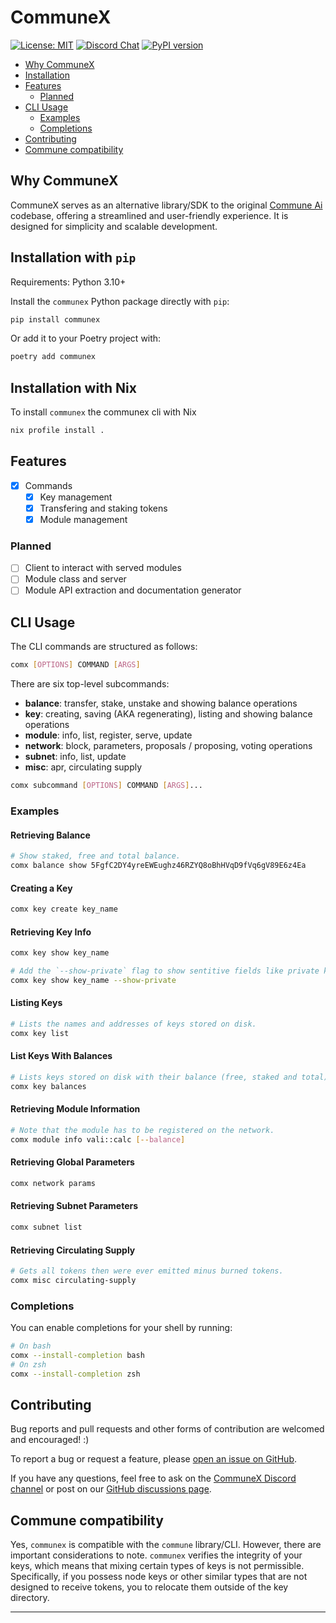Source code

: # CommuneX

[![License: MIT](https://img.shields.io/badge/License-MIT-yellow.svg)](https://opensource.org/licenses/MIT)
[![Discord Chat](https://img.shields.io/badge/discord-join%20chat-blue.svg)](https://go.agicommies.org/commune-discord)
[![PyPI version](https://badge.fury.io/py/communex.svg)](https://pypi.org/project/communex/)

- [Why CommuneX](#why-communex)
- [Installation](#installation)
- [Features](#features)
  - [Planned](#planned)
- [CLI Usage](#cli-usage)
  - [Examples](#examples)
  - [Completions](#completions)
- [Contributing](#contributing)
- [Commune compatibility](#commune-compatibility)

## Why CommuneX

CommuneX serves as an alternative library/SDK to the original [Commune
Ai](https://github.com/commune-ai/commune) codebase, offering a streamlined and
user-friendly experience. It is designed for simplicity and scalable
development.

## Installation with `pip`

Requirements: Python 3.10+

Install the `communex` Python package directly with `pip`:

```sh
pip install communex
```

Or add it to your Poetry project with:

```sh
poetry add communex
```

## Installation with Nix

To install `communex` the communex cli with Nix
```sh
nix profile install .
```

## Features

- [x] Commands
  - [x] Key management
  - [x] Transfering and staking tokens
  - [x] Module management

### Planned

- [ ] Client to interact with served modules
- [ ] Module class and server
- [ ] Module API extraction and documentation generator

## CLI Usage

The CLI commands are structured as follows:

```sh
comx [OPTIONS] COMMAND [ARGS]
```

There are six top-level subcommands:

- **balance**: transfer, stake, unstake and showing balance operations
- **key**: creating, saving (AKA regenerating), listing and showing balance
  operations
- **module**: info, list, register, serve, update
- **network**: block, parameters, proposals / proposing, voting operations
- **subnet**: info, list, update
- **misc**: apr, circulating supply

```sh
comx subcommand [OPTIONS] COMMAND [ARGS]...
```

### Examples

#### Retrieving Balance

```sh
# Show staked, free and total balance.
comx balance show 5FgfC2DY4yreEWEughz46RZYQ8oBhHVqD9fVq6gV89E6z4Ea 
```

#### Creating a Key

```sh
comx key create key_name
```

#### Retrieving Key Info

```sh
comx key show key_name

# Add the `--show-private` flag to show sentitive fields like private key.
comx key show key_name --show-private
```

#### Listing Keys

```sh
# Lists the names and addresses of keys stored on disk.
comx key list 
```

#### List Keys With Balances

```sh
# Lists keys stored on disk with their balance (free, staked and total).
comx key balances
```

#### Retrieving Module Information

```sh
# Note that the module has to be registered on the network.
comx module info vali::calc [--balance] 
```

#### Retrieving Global Parameters

```sh
comx network params
```

#### Retrieving Subnet Parameters

```sh
comx subnet list
```

#### Retrieving Circulating Supply

```sh
# Gets all tokens then were ever emitted minus burned tokens.
comx misc circulating-supply 
```

### Completions

You can enable completions for your shell by running:

```sh
# On bash
comx --install-completion bash
# On zsh
comx --install-completion zsh
```

## Contributing

Bug reports and pull requests and other forms of contribution are welcomed and
encouraged!  :)

To report a bug or request a feature, please [open an issue on GitHub].

If you have any questions, feel free to ask on the [CommuneX Discord channel] or
post on our [GitHub discussions page].

## Commune compatibility

Yes, `communex` is compatible with the `commune` library/CLI. However, there are
important considerations to note. `communex` verifies the integrity of your
keys, which means that mixing certain types of keys is not permissible.
Specifically, if you possess node keys or other similar types that are not
designed to receive tokens, you to relocate them outside of the key
directory.

---

[open an issue on GitHub]: https://github.com/agicommies/communex/issues/new/choose
[CommuneX Discord channel]: https://go.agicommies.org/communex-channel
[GitHub discussions page]: https://github.com/agicommies/communex/discussions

━━━━━━━━

• THE TASK: Copy all lines from the data that hold the word "private".

• RESPONSE BELOW:
# Add the `--show-private` flag to show sentitive fields like private key.
comx key show key_name --show-private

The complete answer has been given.